Among the lines below, copy exactly those from the one with "## Installation" through the one with "Create the database", counting both ends.

--- START ---

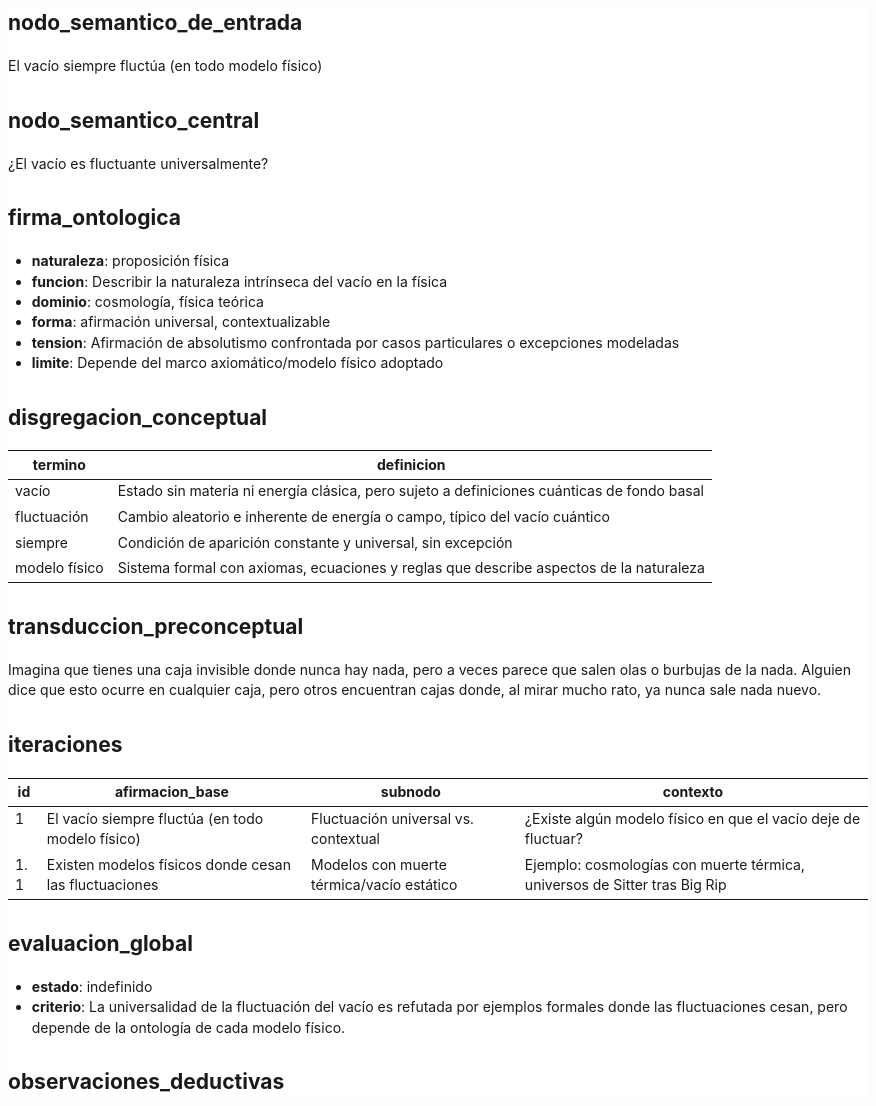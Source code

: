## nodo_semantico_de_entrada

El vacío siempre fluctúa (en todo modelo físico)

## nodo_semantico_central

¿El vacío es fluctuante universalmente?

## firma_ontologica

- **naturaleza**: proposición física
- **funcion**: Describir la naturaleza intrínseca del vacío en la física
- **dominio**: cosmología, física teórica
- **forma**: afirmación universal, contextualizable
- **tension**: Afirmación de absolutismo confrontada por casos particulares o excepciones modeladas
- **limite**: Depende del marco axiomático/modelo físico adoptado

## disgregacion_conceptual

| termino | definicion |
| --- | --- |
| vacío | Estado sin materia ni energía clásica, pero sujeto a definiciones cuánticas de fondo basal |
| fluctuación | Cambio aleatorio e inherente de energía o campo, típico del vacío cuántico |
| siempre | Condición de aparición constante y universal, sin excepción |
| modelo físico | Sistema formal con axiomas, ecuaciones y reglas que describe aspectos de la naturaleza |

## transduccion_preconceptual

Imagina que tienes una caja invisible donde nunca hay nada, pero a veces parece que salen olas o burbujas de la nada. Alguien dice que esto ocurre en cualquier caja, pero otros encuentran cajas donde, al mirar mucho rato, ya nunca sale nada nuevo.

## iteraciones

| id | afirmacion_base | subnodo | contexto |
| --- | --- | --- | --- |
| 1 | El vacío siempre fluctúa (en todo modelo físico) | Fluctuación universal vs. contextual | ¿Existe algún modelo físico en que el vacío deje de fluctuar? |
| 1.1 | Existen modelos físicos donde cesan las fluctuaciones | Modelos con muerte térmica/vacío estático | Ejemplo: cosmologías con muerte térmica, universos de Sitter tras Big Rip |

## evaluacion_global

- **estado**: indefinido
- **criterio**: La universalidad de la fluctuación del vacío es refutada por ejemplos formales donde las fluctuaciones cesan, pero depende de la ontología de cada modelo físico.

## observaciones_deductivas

--- END ---
--- START ---

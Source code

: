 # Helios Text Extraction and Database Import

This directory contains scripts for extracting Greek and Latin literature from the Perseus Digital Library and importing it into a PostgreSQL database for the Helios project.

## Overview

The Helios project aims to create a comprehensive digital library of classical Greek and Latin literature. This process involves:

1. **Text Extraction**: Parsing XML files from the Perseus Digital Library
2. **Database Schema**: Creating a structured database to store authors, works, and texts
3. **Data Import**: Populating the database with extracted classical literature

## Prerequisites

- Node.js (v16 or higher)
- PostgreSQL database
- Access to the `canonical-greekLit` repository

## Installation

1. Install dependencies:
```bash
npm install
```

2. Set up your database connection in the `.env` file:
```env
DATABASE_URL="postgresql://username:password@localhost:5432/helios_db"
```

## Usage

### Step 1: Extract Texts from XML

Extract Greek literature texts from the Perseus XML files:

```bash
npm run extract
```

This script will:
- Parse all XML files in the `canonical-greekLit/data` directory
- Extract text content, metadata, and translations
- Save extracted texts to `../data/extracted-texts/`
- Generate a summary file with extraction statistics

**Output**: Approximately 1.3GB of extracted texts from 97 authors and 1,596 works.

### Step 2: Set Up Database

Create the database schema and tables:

--- END ---

Finished task:
## Installation

1. Install dependencies:
```bash
npm install
```

2. Set up your database connection in the `.env` file:
```env
DATABASE_URL="postgresql://username:password@localhost:5432/helios_db"
```

## Usage

### Step 1: Extract Texts from XML

Extract Greek literature texts from the Perseus XML files:

```bash
npm run extract
```

This script will:
- Parse all XML files in the `canonical-greekLit/data` directory
- Extract text content, metadata, and translations
- Save extracted texts to `../data/extracted-texts/`
- Generate a summary file with extraction statistics

**Output**: Approximately 1.3GB of extracted texts from 97 authors and 1,596 works.

### Step 2: Set Up Database

Create the database schema and tables:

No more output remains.